The data:
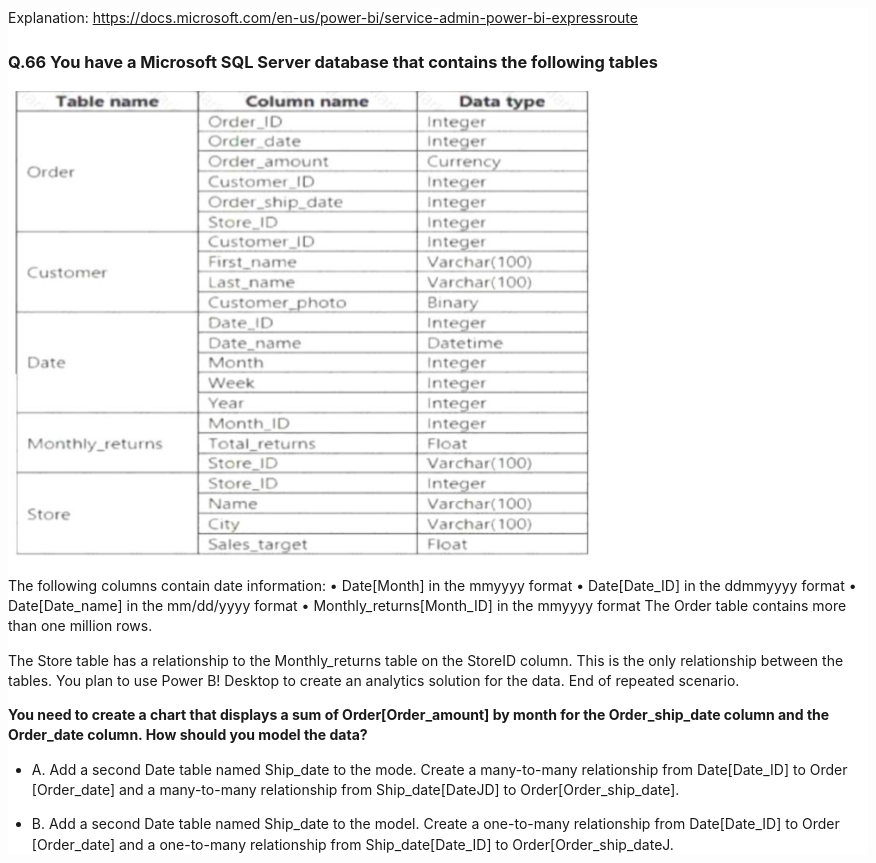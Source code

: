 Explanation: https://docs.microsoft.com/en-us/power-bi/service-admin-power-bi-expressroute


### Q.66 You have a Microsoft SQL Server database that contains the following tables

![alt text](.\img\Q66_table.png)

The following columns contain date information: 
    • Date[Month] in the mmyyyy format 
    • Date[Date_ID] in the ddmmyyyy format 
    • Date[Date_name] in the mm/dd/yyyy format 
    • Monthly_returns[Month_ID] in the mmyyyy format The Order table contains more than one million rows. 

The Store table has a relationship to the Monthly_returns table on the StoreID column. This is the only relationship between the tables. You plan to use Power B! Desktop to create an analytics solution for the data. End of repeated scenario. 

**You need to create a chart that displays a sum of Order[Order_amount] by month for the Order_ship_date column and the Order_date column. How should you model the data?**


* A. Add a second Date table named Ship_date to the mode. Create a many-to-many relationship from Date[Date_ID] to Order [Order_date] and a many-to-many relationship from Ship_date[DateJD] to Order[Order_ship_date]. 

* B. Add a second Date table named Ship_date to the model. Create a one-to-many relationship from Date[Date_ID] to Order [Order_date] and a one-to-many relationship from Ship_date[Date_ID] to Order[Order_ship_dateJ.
==
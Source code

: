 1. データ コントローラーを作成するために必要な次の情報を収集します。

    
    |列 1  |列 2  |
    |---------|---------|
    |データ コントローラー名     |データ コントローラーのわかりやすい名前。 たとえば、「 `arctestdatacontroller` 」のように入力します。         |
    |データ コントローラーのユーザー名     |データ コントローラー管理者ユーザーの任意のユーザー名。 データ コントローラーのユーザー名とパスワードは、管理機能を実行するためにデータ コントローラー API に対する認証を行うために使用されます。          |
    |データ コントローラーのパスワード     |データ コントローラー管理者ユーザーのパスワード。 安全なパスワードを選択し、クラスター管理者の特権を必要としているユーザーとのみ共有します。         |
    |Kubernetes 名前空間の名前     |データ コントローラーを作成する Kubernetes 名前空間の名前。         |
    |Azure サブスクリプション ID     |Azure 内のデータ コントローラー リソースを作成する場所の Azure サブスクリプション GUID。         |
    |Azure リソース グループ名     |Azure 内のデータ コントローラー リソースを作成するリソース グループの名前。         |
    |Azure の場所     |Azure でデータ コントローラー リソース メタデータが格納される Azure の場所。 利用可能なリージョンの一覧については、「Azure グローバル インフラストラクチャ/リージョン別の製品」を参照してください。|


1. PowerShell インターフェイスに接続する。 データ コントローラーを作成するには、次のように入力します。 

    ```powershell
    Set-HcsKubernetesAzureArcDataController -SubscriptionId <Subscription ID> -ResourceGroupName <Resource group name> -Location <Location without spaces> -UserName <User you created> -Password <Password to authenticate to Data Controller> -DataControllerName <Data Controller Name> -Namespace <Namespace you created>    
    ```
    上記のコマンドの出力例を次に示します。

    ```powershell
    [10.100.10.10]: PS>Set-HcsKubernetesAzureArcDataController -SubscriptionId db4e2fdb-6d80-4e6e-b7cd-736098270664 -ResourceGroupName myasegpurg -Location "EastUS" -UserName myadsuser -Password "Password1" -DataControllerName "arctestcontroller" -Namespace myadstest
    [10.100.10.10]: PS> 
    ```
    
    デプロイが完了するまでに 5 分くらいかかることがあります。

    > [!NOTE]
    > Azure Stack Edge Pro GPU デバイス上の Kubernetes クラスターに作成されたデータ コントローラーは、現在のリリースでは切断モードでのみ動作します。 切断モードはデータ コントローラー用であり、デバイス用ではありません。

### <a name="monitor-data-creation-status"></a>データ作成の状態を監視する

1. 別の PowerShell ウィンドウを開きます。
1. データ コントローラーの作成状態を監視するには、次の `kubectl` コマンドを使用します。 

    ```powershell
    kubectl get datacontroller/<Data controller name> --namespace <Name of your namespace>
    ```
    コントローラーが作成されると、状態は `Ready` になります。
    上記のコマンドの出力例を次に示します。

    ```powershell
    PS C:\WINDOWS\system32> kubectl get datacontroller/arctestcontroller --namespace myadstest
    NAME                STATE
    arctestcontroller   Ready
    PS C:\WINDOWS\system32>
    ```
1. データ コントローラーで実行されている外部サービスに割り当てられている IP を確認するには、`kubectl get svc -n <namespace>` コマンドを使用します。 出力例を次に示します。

Activity: Wherever a line holds the word "named", copy that line out of the entries above.

Written response:
* A. Add a second Date table named Ship_date to the mode. Create a many-to-many relationship from Date[Date_ID] to Order [Order_date] and a many-to-many relationship from Ship_date[DateJD] to Order[Order_ship_date]. 
* B. Add a second Date table named Ship_date to the model. Create a one-to-many relationship from Date[Date_ID] to Order [Order_date] and a one-to-many relationship from Ship_date[Date_ID] to Order[Order_ship_dateJ.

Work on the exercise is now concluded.